Work to complete: Print all the data below exactly, without images.

::::::::::

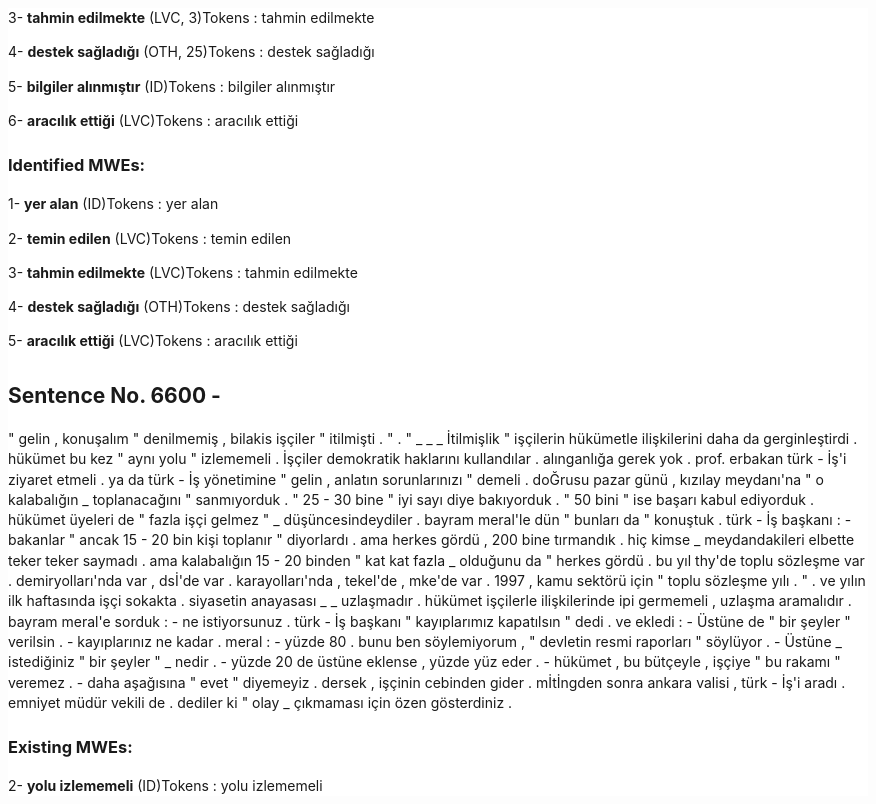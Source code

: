 3- **tahmin edilmekte** (LVC, 3)Tokens : 
tahmin
edilmekte

4- **destek sağladığı** (OTH, 25)Tokens : 
destek
sağladığı

5- **bilgiler alınmıştır** (ID)Tokens : 
bilgiler
alınmıştır

6- **aracılık ettiği** (LVC)Tokens : 
aracılık
ettiği

### Identified MWEs: 
1- **yer alan** (ID)Tokens : 
yer
alan

2- **temin edilen** (LVC)Tokens : 
temin
edilen

3- **tahmin edilmekte** (LVC)Tokens : 
tahmin
edilmekte

4- **destek sağladığı** (OTH)Tokens : 
destek
sağladığı

5- **aracılık ettiği** (LVC)Tokens : 
aracılık
ettiği

## Sentence No. 6600 - 
" gelin , konuşalım " denilmemiş , bilakis işçiler " itilmişti . " . " _ _ _ İtilmişlik " işçilerin hükümetle ilişkilerini daha da gerginleştirdi . hükümet bu kez " aynı yolu " izlememeli . İşçiler demokratik haklarını kullandılar . alınganlığa gerek yok . prof. erbakan türk - İş'i ziyaret etmeli . ya da türk - İş yönetimine " gelin , anlatın sorunlarınızı " demeli . doĞrusu pazar günü , kızılay meydanı'na " o kalabalığın _ toplanacağını " sanmıyorduk . " 25 - 30 bine " iyi sayı diye bakıyorduk . " 50 bini " ise başarı kabul ediyorduk . hükümet üyeleri de " fazla işçi gelmez " _ düşüncesindeydiler . bayram meral'le dün " bunları da " konuştuk . türk - İş başkanı : - bakanlar " ancak 15 - 20 bin kişi toplanır " diyorlardı . ama herkes gördü , 200 bine tırmandık . hiç kimse _ meydandakileri elbette teker teker saymadı . ama kalabalığın 15 - 20 binden " kat kat fazla _ olduğunu da " herkes gördü . bu yıl thy'de toplu sözleşme var . demiryolları'nda var , dsİ'de var . karayolları'nda , tekel'de , mke'de var . 1997 , kamu sektörü için " toplu sözleşme yılı . " . ve yılın ilk haftasında işçi sokakta . siyasetin anayasası _ _ uzlaşmadır . hükümet işçilerle ilişkilerinde ipi germemeli , uzlaşma aramalıdır . bayram meral'e sorduk : - ne istiyorsunuz . türk - İş başkanı " kayıplarımız kapatılsın " dedi . ve ekledi : - Üstüne de " bir şeyler " verilsin . - kayıplarınız ne kadar . meral : - yüzde 80 . bunu ben söylemiyorum , " devletin resmi raporları " söylüyor . - Üstüne _ istediğiniz " bir şeyler " _ nedir . - yüzde 20 de üstüne eklense , yüzde yüz eder . - hükümet , bu bütçeyle , işçiye " bu rakamı " veremez . - daha aşağısına " evet " diyemeyiz . dersek , işçinin cebinden gider . mİtİngden sonra ankara valisi , türk - İş'i aradı . emniyet müdür vekili de . dediler ki " olay _ çıkmaması için özen gösterdiniz . 
### Existing MWEs: 
2- **yolu izlememeli** (ID)Tokens : 
yolu
izlememeli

::::::::::

Solution to this problem:
Source code

: 3- **tahmin edilmekte** (LVC, 3)Tokens : 
tahmin
edilmekte

4- **destek sağladığı** (OTH, 25)Tokens : 
destek
sağladığı

5- **bilgiler alınmıştır** (ID)Tokens : 
bilgiler
alınmıştır

6- **aracılık ettiği** (LVC)Tokens : 
aracılık
ettiği

### Identified MWEs: 
1- **yer alan** (ID)Tokens : 
yer
alan

2- **temin edilen** (LVC)Tokens : 
temin
edilen

3- **tahmin edilmekte** (LVC)Tokens : 
tahmin
edilmekte

4- **destek sağladığı** (OTH)Tokens : 
destek
sağladığı

5- **aracılık ettiği** (LVC)Tokens : 
aracılık
ettiği

## Sentence No. 6600 - 
" gelin , konuşalım " denilmemiş , bilakis işçiler " itilmişti . " . " _ _ _ İtilmişlik " işçilerin hükümetle ilişkilerini daha da gerginleştirdi . hükümet bu kez " aynı yolu " izlememeli . İşçiler demokratik haklarını kullandılar . alınganlığa gerek yok . prof. erbakan türk - İş'i ziyaret etmeli . ya da türk - İş yönetimine " gelin , anlatın sorunlarınızı " demeli . doĞrusu pazar günü , kızılay meydanı'na " o kalabalığın _ toplanacağını " sanmıyorduk . " 25 - 30 bine " iyi sayı diye bakıyorduk . " 50 bini " ise başarı kabul ediyorduk . hükümet üyeleri de " fazla işçi gelmez " _ düşüncesindeydiler . bayram meral'le dün " bunları da " konuştuk . türk - İş başkanı : - bakanlar " ancak 15 - 20 bin kişi toplanır " diyorlardı . ama herkes gördü , 200 bine tırmandık . hiç kimse _ meydandakileri elbette teker teker saymadı . ama kalabalığın 15 - 20 binden " kat kat fazla _ olduğunu da " herkes gördü . bu yıl thy'de toplu sözleşme var . demiryolları'nda var , dsİ'de var . karayolları'nda , tekel'de , mke'de var . 1997 , kamu sektörü için " toplu sözleşme yılı . " . ve yılın ilk haftasında işçi sokakta . siyasetin anayasası _ _ uzlaşmadır . hükümet işçilerle ilişkilerinde ipi germemeli , uzlaşma aramalıdır . bayram meral'e sorduk : - ne istiyorsunuz . türk - İş başkanı " kayıplarımız kapatılsın " dedi . ve ekledi : - Üstüne de " bir şeyler " verilsin . - kayıplarınız ne kadar . meral : - yüzde 80 . bunu ben söylemiyorum , " devletin resmi raporları " söylüyor . - Üstüne _ istediğiniz " bir şeyler " _ nedir . - yüzde 20 de üstüne eklense , yüzde yüz eder . - hükümet , bu bütçeyle , işçiye " bu rakamı " veremez . - daha aşağısına " evet " diyemeyiz . dersek , işçinin cebinden gider . mİtİngden sonra ankara valisi , türk - İş'i aradı . emniyet müdür vekili de . dediler ki " olay _ çıkmaması için özen gösterdiniz . 
### Existing MWEs: 
2- **yolu izlememeli** (ID)Tokens : 
yolu
izlememeli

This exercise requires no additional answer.